Exercise goal
Among these records, which lines include "case"? Copy them out.

[Recorded data — start]

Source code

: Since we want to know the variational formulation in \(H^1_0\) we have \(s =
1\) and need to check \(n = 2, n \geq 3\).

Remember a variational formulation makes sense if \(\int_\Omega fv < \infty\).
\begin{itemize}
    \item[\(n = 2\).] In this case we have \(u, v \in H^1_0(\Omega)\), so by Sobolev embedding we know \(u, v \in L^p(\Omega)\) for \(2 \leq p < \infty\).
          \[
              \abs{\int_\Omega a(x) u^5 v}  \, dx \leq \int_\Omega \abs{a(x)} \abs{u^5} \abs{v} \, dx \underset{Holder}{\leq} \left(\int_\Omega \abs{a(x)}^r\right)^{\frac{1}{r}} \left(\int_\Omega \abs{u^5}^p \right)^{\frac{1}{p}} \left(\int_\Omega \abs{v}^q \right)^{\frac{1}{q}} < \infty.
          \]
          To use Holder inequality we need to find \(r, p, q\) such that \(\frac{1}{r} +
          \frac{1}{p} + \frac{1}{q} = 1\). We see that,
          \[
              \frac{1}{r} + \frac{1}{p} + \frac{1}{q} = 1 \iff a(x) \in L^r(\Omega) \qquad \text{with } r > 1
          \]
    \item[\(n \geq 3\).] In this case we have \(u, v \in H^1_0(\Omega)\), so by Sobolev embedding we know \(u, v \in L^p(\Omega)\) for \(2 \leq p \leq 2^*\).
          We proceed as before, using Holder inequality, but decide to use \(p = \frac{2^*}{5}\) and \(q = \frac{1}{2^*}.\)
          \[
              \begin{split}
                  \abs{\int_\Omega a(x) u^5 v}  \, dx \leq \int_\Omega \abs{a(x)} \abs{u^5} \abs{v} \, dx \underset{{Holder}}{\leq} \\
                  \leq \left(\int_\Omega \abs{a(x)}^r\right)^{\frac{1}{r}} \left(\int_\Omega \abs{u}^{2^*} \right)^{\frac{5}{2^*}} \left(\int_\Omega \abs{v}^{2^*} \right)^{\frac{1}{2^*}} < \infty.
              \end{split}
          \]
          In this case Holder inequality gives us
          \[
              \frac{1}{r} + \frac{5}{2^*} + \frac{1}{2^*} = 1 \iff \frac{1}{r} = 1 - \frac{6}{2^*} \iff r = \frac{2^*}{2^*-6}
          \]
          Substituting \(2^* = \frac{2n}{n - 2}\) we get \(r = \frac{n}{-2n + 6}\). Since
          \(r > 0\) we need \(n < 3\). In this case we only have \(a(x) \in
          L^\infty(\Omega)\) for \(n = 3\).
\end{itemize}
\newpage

[Recorded data — finish]

Expected answer
    \item[\(n = 2\).] In this case we have \(u, v \in H^1_0(\Omega)\), so by Sobolev embedding we know \(u, v \in L^p(\Omega)\) for \(2 \leq p < \infty\).
    \item[\(n \geq 3\).] In this case we have \(u, v \in H^1_0(\Omega)\), so by Sobolev embedding we know \(u, v \in L^p(\Omega)\) for \(2 \leq p \leq 2^*\).
          In this case Holder inequality gives us
          \(r > 0\) we need \(n < 3\). In this case we only have \(a(x) \in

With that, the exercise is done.